Ticket to Alt.Fiction – £20. Various snack meals – £30. Too many excellent small press books and magazine subscriptions – £100. Getting to hear John Jarrold bang his fist on the table whilst telling us all that publishing is a commercial industry – £PRICELESS!
I’ve seen JJ talk at every con and festival I’ve been to in recent years, and to be frank I agree with pretty much everything he says. Publishing is a commercial industry. Good isn’t good enough, new writers have to be great. You need to know the spectrum of writers working in your genre today, thats who you will be compared with, not writers of thirty or forty years ago. Agents, publishers and bookselers are investing in an authors career, not just one book. JJ was backed up by the commisioning editors for Harper Collins Voyager and Games Workshop Solaris imprints, and novelist Mike Marshall Smith. It was a stark but encouraging message, because what came over clearly was that all the professionals in the publishing biz are really passionate about writing they think is good enough and work damn hard to champion it.
Charlie Stross’ reading was excellent. I now have a signed ARC of ‘Haltiing State’, the novel which has seen Stross summoned to address the Pentagon Defense Commiteee and is on the summer reading list of the United States Secretary of Defense. Stross had brought the wrong notes of a talk he had given at MIT the week before. We were up to it, the audience told him. No you aren’t, he responded, flicking past the third extract from Halting State to a less jargony piece from his yet to be published space opera. I’m going to get an interview with Charlie soon, I want to know more about this Pentagon thing.

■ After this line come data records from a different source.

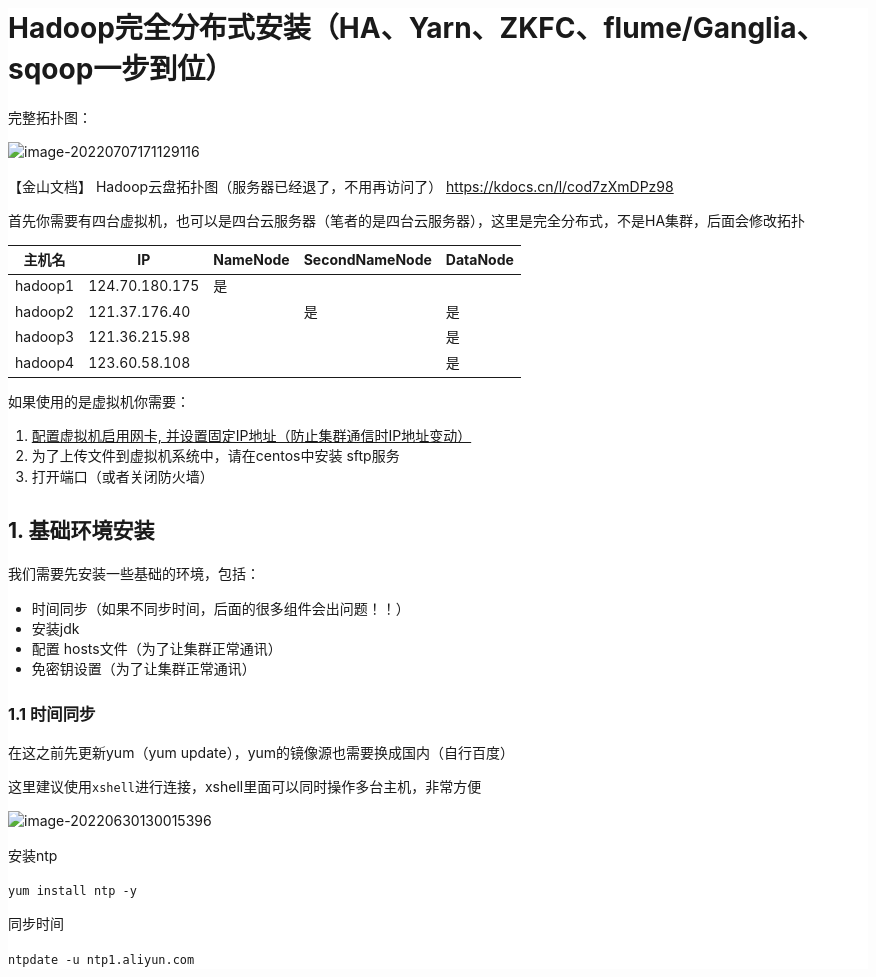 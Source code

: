 # Hadoop完全分布式安装（HA、Yarn、ZKFC、flume/Ganglia、sqoop一步到位）

完整拓扑图：

![image-20220707171129116](https://cdn.fengxianhub.top/resources-master/202207071711541.png)

【金山文档】 Hadoop云盘拓扑图（服务器已经退了，不用再访问了）
https://kdocs.cn/l/cod7zXmDPz98

首先你需要有四台虚拟机，也可以是四台云服务器（笔者的是四台云服务器），这里是完全分布式，不是HA集群，后面会修改拓扑

| 主机名  | IP             | NameNode | SecondNameNode | DataNode |
| ------- | -------------- | -------- | -------------- | -------- |
| hadoop1 | 124.70.180.175 | 是       |                |          |
| hadoop2 | 121.37.176.40  |          | 是             | 是       |
| hadoop3 | 121.36.215.98  |          |                | 是       |
| hadoop4 | 123.60.58.108  |          |                | 是       |

如果使用的是虚拟机你需要：

1. <a href="https://blog.csdn.net/zhangyingchengqi/article/details/103566600">配置虚拟机启用网卡, 并设置固定IP地址（防止集群通信时IP地址变动）</a>
2. 为了上传文件到虚拟机系统中，请在centos中安装 sftp服务
3. 打开端口（或者关闭防火墙）

## 1. 基础环境安装

我们需要先安装一些基础的环境，包括：

- 时间同步（如果不同步时间，后面的很多组件会出问题！！）
- 安装jdk
- 配置 hosts文件（为了让集群正常通讯）
- 免密钥设置（为了让集群正常通讯）

### 1.1 时间同步

在这之前先更新yum（yum update），yum的镜像源也需要换成国内（自行百度）

这里建议使用`xshell`进行连接，xshell里面可以同时操作多台主机，非常方便

![image-20220630130015396](https://cdn.fengxianhub.top/resources-master/202206301300560.png)

安装ntp

```shell
yum install ntp -y
```

同步时间

```shell
ntpdate -u ntp1.aliyun.com 
```
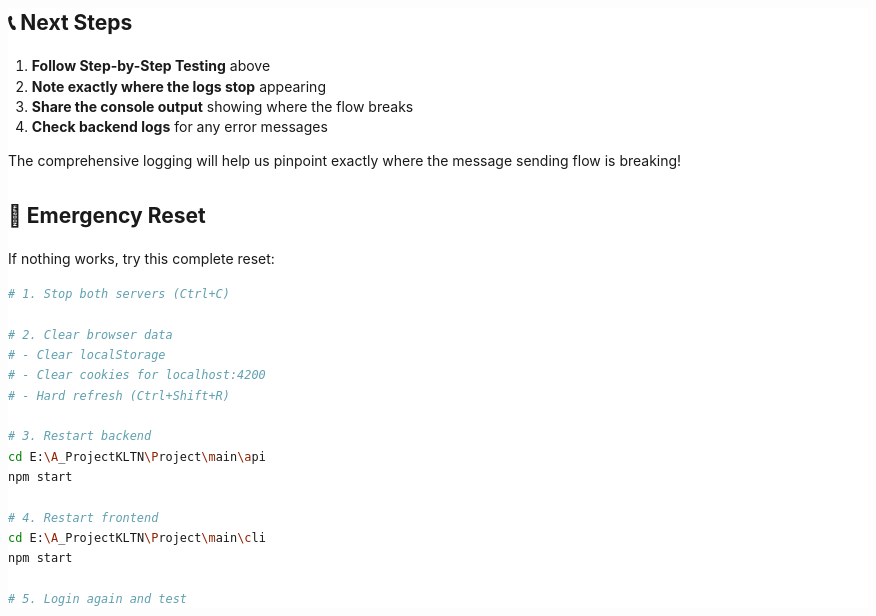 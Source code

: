 ## 📞 Next Steps

1. **Follow Step-by-Step Testing** above
2. **Note exactly where the logs stop** appearing
3. **Share the console output** showing where the flow breaks
4. **Check backend logs** for any error messages

The comprehensive logging will help us pinpoint exactly where the message sending flow is breaking!

## 🔧 Emergency Reset

If nothing works, try this complete reset:
```bash
# 1. Stop both servers (Ctrl+C)

# 2. Clear browser data
# - Clear localStorage  
# - Clear cookies for localhost:4200
# - Hard refresh (Ctrl+Shift+R)

# 3. Restart backend
cd E:\A_ProjectKLTN\Project\main\api
npm start

# 4. Restart frontend  
cd E:\A_ProjectKLTN\Project\main\cli
npm start

# 5. Login again and test
```

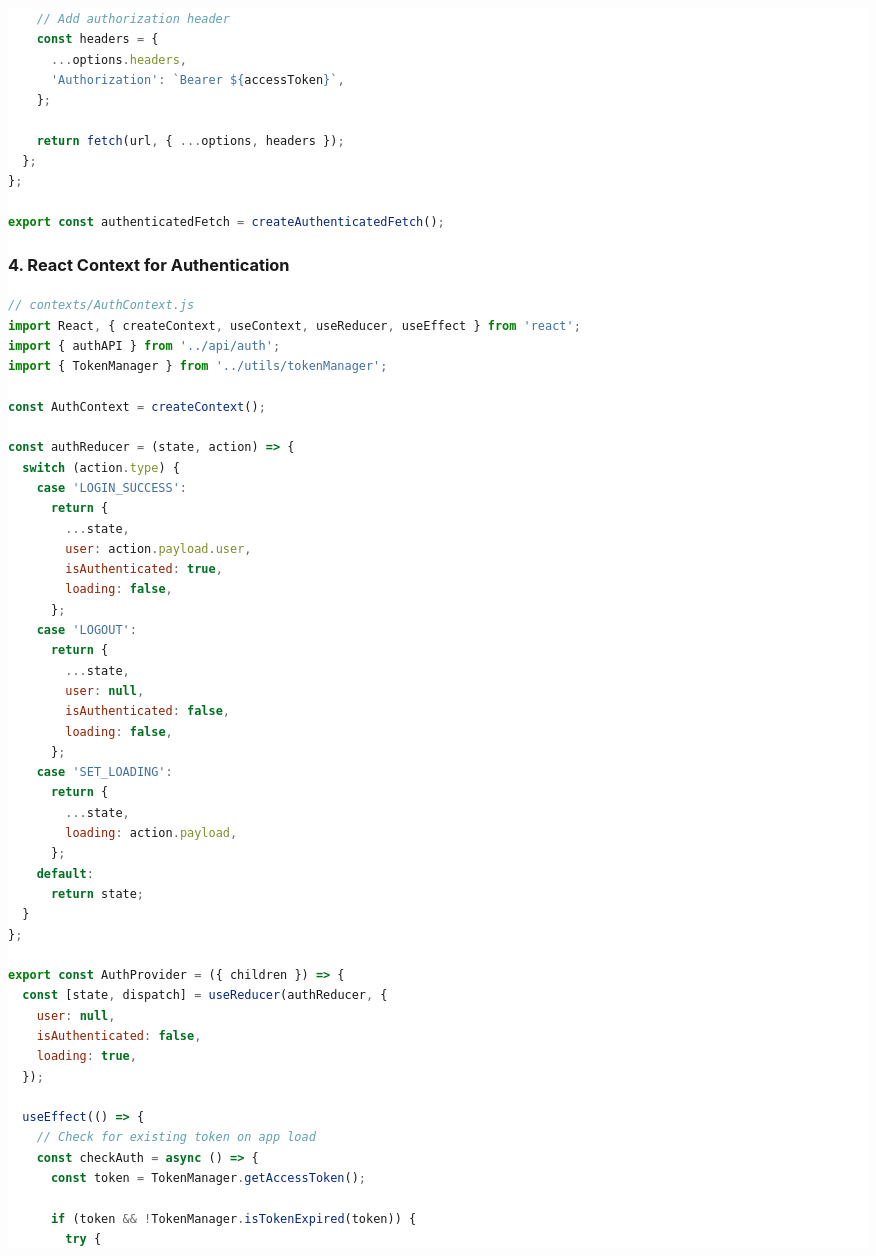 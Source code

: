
 ```javascript
    // Add authorization header
    const headers = {
      ...options.headers,
      'Authorization': `Bearer ${accessToken}`,
    };
    
    return fetch(url, { ...options, headers });
  };
};

export const authenticatedFetch = createAuthenticatedFetch();
```

### 4. React Context for Authentication

```javascript
// contexts/AuthContext.js
import React, { createContext, useContext, useReducer, useEffect } from 'react';
import { authAPI } from '../api/auth';
import { TokenManager } from '../utils/tokenManager';

const AuthContext = createContext();

const authReducer = (state, action) => {
  switch (action.type) {
    case 'LOGIN_SUCCESS':
      return {
        ...state,
        user: action.payload.user,
        isAuthenticated: true,
        loading: false,
      };
    case 'LOGOUT':
      return {
        ...state,
        user: null,
        isAuthenticated: false,
        loading: false,
      };
    case 'SET_LOADING':
      return {
        ...state,
        loading: action.payload,
      };
    default:
      return state;
  }
};

export const AuthProvider = ({ children }) => {
  const [state, dispatch] = useReducer(authReducer, {
    user: null,
    isAuthenticated: false,
    loading: true,
  });

  useEffect(() => {
    // Check for existing token on app load
    const checkAuth = async () => {
      const token = TokenManager.getAccessToken();
      
      if (token && !TokenManager.isTokenExpired(token)) {
        try {
``` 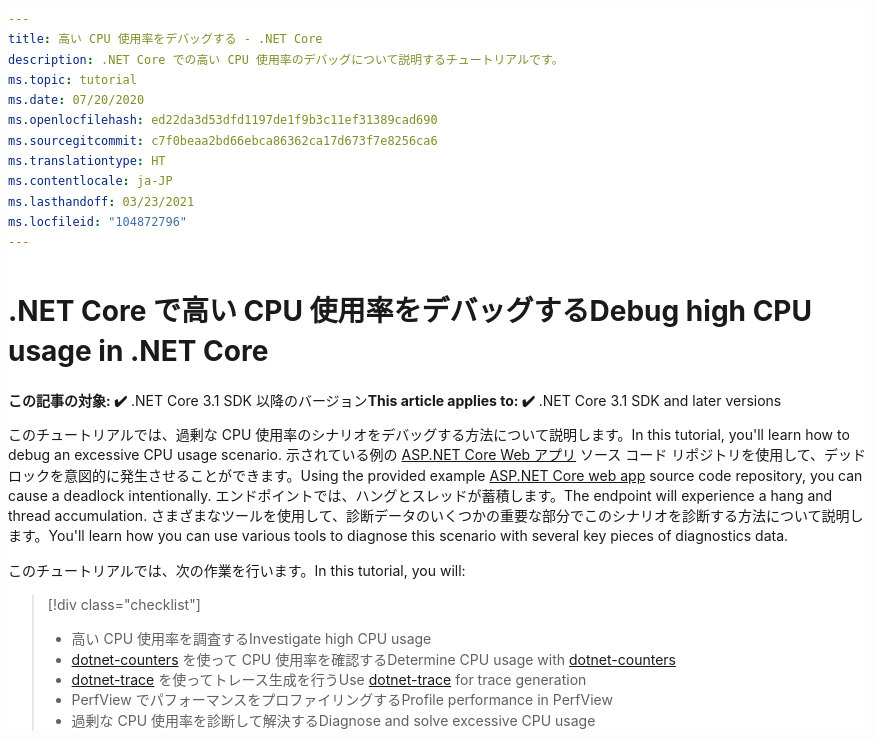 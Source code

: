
 ```yaml
---
title: 高い CPU 使用率をデバッグする - .NET Core
description: .NET Core での高い CPU 使用率のデバッグについて説明するチュートリアルです。
ms.topic: tutorial
ms.date: 07/20/2020
ms.openlocfilehash: ed22da3d53dfd1197de1f9b3c11ef31389cad690
ms.sourcegitcommit: c7f0beaa2bd66ebca86362ca17d673f7e8256ca6
ms.translationtype: HT
ms.contentlocale: ja-JP
ms.lasthandoff: 03/23/2021
ms.locfileid: "104872796"
---
```

# <a name="debug-high-cpu-usage-in-net-core"></a><span data-ttu-id="d6f43-103">.NET Core で高い CPU 使用率をデバッグする</span><span class="sxs-lookup"><span data-stu-id="d6f43-103">Debug high CPU usage in .NET Core</span></span>

<span data-ttu-id="d6f43-104">**この記事の対象: ✔️** .NET Core 3.1 SDK 以降のバージョン</span><span class="sxs-lookup"><span data-stu-id="d6f43-104">**This article applies to: ✔️** .NET Core 3.1 SDK and later versions</span></span>

<span data-ttu-id="d6f43-105">このチュートリアルでは、過剰な CPU 使用率のシナリオをデバッグする方法について説明します。</span><span class="sxs-lookup"><span data-stu-id="d6f43-105">In this tutorial, you'll learn how to debug an excessive CPU usage scenario.</span></span> <span data-ttu-id="d6f43-106">示されている例の [ASP.NET Core Web アプリ](/samples/dotnet/samples/diagnostic-scenarios) ソース コード リポジトリを使用して、デッドロックを意図的に発生させることができます。</span><span class="sxs-lookup"><span data-stu-id="d6f43-106">Using the provided example [ASP.NET Core web app](/samples/dotnet/samples/diagnostic-scenarios) source code repository, you can cause a deadlock intentionally.</span></span> <span data-ttu-id="d6f43-107">エンドポイントでは、ハングとスレッドが蓄積します。</span><span class="sxs-lookup"><span data-stu-id="d6f43-107">The endpoint will experience a hang and thread accumulation.</span></span> <span data-ttu-id="d6f43-108">さまざまなツールを使用して、診断データのいくつかの重要な部分でこのシナリオを診断する方法について説明します。</span><span class="sxs-lookup"><span data-stu-id="d6f43-108">You'll learn how you can use various tools to diagnose this scenario with several key pieces of diagnostics data.</span></span>

<span data-ttu-id="d6f43-109">このチュートリアルでは、次の作業を行います。</span><span class="sxs-lookup"><span data-stu-id="d6f43-109">In this tutorial, you will:</span></span>

> [!div class="checklist"]
>
> - <span data-ttu-id="d6f43-110">高い CPU 使用率を調査する</span><span class="sxs-lookup"><span data-stu-id="d6f43-110">Investigate high CPU usage</span></span>
> - <span data-ttu-id="d6f43-111">[dotnet-counters](dotnet-counters.md) を使って CPU 使用率を確認する</span><span class="sxs-lookup"><span data-stu-id="d6f43-111">Determine CPU usage with [dotnet-counters](dotnet-counters.md)</span></span>
> - <span data-ttu-id="d6f43-112">[dotnet-trace](dotnet-trace.md) を使ってトレース生成を行う</span><span class="sxs-lookup"><span data-stu-id="d6f43-112">Use [dotnet-trace](dotnet-trace.md) for trace generation</span></span>
> - <span data-ttu-id="d6f43-113">PerfView でパフォーマンスをプロファイリングする</span><span class="sxs-lookup"><span data-stu-id="d6f43-113">Profile performance in PerfView</span></span>
> - <span data-ttu-id="d6f43-114">過剰な CPU 使用率を診断して解決する</span><span class="sxs-lookup"><span data-stu-id="d6f43-114">Diagnose and solve excessive CPU usage</span></span>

Outside the talks, most of the fun and games were taking place in the bar and book hall. Elastic Press had a bunch of excellent small press titles and I renewed by subscription to Interzone and Black Static. I think the money I spend on magazine subscriptions is singlehandedly propping up the specualtive fiction market place at the moment. As usual Alt.Fiction was really about chatting to people in the genre community, and its amazing what you find out. Not that I’m telling you lot, you’ll just have to make it to next years Alt.Fiction and find out for yourself!